Work task.
Every entry below must be repeated exactly; skip the pictures.
------------------------------------
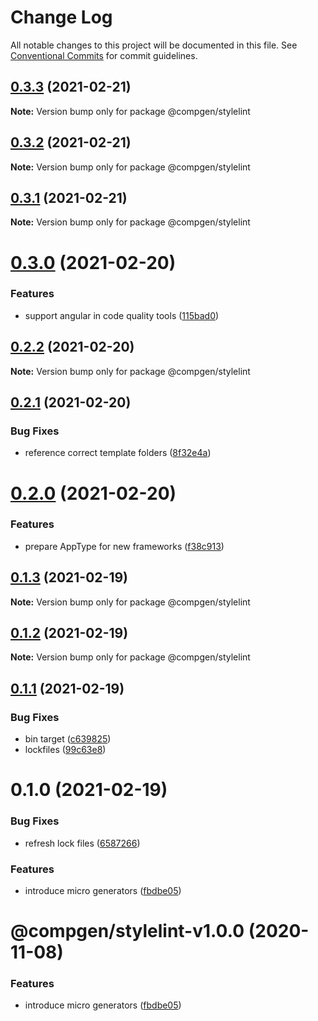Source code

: # Change Log

All notable changes to this project will be documented in this file.
See [Conventional Commits](https://conventionalcommits.org) for commit guidelines.

## [0.3.3](https://github.com/developer239/compgen/compare/@compgen/stylelint@0.3.2...@compgen/stylelint@0.3.3) (2021-02-21)

**Note:** Version bump only for package @compgen/stylelint





## [0.3.2](https://github.com/developer239/compgen/compare/@compgen/stylelint@0.3.1...@compgen/stylelint@0.3.2) (2021-02-21)

**Note:** Version bump only for package @compgen/stylelint





## [0.3.1](https://github.com/developer239/compgen/compare/@compgen/stylelint@0.3.0...@compgen/stylelint@0.3.1) (2021-02-21)

**Note:** Version bump only for package @compgen/stylelint





# [0.3.0](https://github.com/developer239/compgen/compare/@compgen/stylelint@0.2.2...@compgen/stylelint@0.3.0) (2021-02-20)


### Features

* support angular in code quality tools ([115bad0](https://github.com/developer239/compgen/commit/115bad0e04e490152dcf57341ae2a3c6112f6e2d))





## [0.2.2](https://github.com/developer239/compgen/compare/@compgen/stylelint@0.2.1...@compgen/stylelint@0.2.2) (2021-02-20)

**Note:** Version bump only for package @compgen/stylelint





## [0.2.1](https://github.com/developer239/compgen/compare/@compgen/stylelint@0.2.0...@compgen/stylelint@0.2.1) (2021-02-20)


### Bug Fixes

* reference correct template folders ([8f32e4a](https://github.com/developer239/compgen/commit/8f32e4aca2ca5e1055403eb25dbe5d7727549b1d))





# [0.2.0](https://github.com/developer239/compgen/compare/@compgen/stylelint@0.1.3...@compgen/stylelint@0.2.0) (2021-02-20)


### Features

* prepare AppType for new frameworks ([f38c913](https://github.com/developer239/compgen/commit/f38c913f37d6e353648acab3393ac9678c245c30))





## [0.1.3](https://github.com/developer239/compgen/compare/@compgen/stylelint@0.1.2...@compgen/stylelint@0.1.3) (2021-02-19)

**Note:** Version bump only for package @compgen/stylelint





## [0.1.2](https://github.com/developer239/compgen/compare/@compgen/stylelint@0.1.1...@compgen/stylelint@0.1.2) (2021-02-19)

**Note:** Version bump only for package @compgen/stylelint





## [0.1.1](https://github.com/developer239/compgen/compare/@compgen/stylelint@0.1.0...@compgen/stylelint@0.1.1) (2021-02-19)


### Bug Fixes

* bin target ([c639825](https://github.com/developer239/compgen/commit/c639825f9c5c430880d33deeb648c9a087102fae))
* lockfiles ([99c63e8](https://github.com/developer239/compgen/commit/99c63e8f7192b2a8262f74e6f0fbd6943ebc1eb4))





# 0.1.0 (2021-02-19)


### Bug Fixes

* refresh lock files ([6587266](https://github.com/developer239/compgen/commit/658726677f8e29849ac47411a84a5569008fa3e0))


### Features

* introduce micro generators ([fbdbe05](https://github.com/developer239/compgen/commit/fbdbe0523b9f3187c4f8d08248eeb8a679650afd))





# @compgen/stylelint-v1.0.0 (2020-11-08)


### Features

* introduce micro generators ([fbdbe05](https://github.com/developer239/compgen/commit/fbdbe0523b9f3187c4f8d08248eeb8a679650afd))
------------------------------------
Result of this exercise.
Source code

: # Change Log

All notable changes to this project will be documented in this file.
See [Conventional Commits](https://conventionalcommits.org) for commit guidelines.

## [0.3.3](https://github.com/developer239/compgen/compare/@compgen/stylelint@0.3.2...@compgen/stylelint@0.3.3) (2021-02-21)

**Note:** Version bump only for package @compgen/stylelint





## [0.3.2](https://github.com/developer239/compgen/compare/@compgen/stylelint@0.3.1...@compgen/stylelint@0.3.2) (2021-02-21)

**Note:** Version bump only for package @compgen/stylelint





## [0.3.1](https://github.com/developer239/compgen/compare/@compgen/stylelint@0.3.0...@compgen/stylelint@0.3.1) (2021-02-21)

**Note:** Version bump only for package @compgen/stylelint





# [0.3.0](https://github.com/developer239/compgen/compare/@compgen/stylelint@0.2.2...@compgen/stylelint@0.3.0) (2021-02-20)


### Features

* support angular in code quality tools ([115bad0](https://github.com/developer239/compgen/commit/115bad0e04e490152dcf57341ae2a3c6112f6e2d))





## [0.2.2](https://github.com/developer239/compgen/compare/@compgen/stylelint@0.2.1...@compgen/stylelint@0.2.2) (2021-02-20)

**Note:** Version bump only for package @compgen/stylelint





## [0.2.1](https://github.com/developer239/compgen/compare/@compgen/stylelint@0.2.0...@compgen/stylelint@0.2.1) (2021-02-20)


### Bug Fixes

* reference correct template folders ([8f32e4a](https://github.com/developer239/compgen/commit/8f32e4aca2ca5e1055403eb25dbe5d7727549b1d))





# [0.2.0](https://github.com/developer239/compgen/compare/@compgen/stylelint@0.1.3...@compgen/stylelint@0.2.0) (2021-02-20)


### Features

* prepare AppType for new frameworks ([f38c913](https://github.com/developer239/compgen/commit/f38c913f37d6e353648acab3393ac9678c245c30))





## [0.1.3](https://github.com/developer239/compgen/compare/@compgen/stylelint@0.1.2...@compgen/stylelint@0.1.3) (2021-02-19)

**Note:** Version bump only for package @compgen/stylelint





## [0.1.2](https://github.com/developer239/compgen/compare/@compgen/stylelint@0.1.1...@compgen/stylelint@0.1.2) (2021-02-19)

**Note:** Version bump only for package @compgen/stylelint





## [0.1.1](https://github.com/developer239/compgen/compare/@compgen/stylelint@0.1.0...@compgen/stylelint@0.1.1) (2021-02-19)


### Bug Fixes

* bin target ([c639825](https://github.com/developer239/compgen/commit/c639825f9c5c430880d33deeb648c9a087102fae))
* lockfiles ([99c63e8](https://github.com/developer239/compgen/commit/99c63e8f7192b2a8262f74e6f0fbd6943ebc1eb4))





# 0.1.0 (2021-02-19)


### Bug Fixes

* refresh lock files ([6587266](https://github.com/developer239/compgen/commit/658726677f8e29849ac47411a84a5569008fa3e0))


### Features

* introduce micro generators ([fbdbe05](https://github.com/developer239/compgen/commit/fbdbe0523b9f3187c4f8d08248eeb8a679650afd))





# @compgen/stylelint-v1.0.0 (2020-11-08)


### Features

* introduce micro generators ([fbdbe05](https://github.com/developer239/compgen/commit/fbdbe0523b9f3187c4f8d08248eeb8a679650afd))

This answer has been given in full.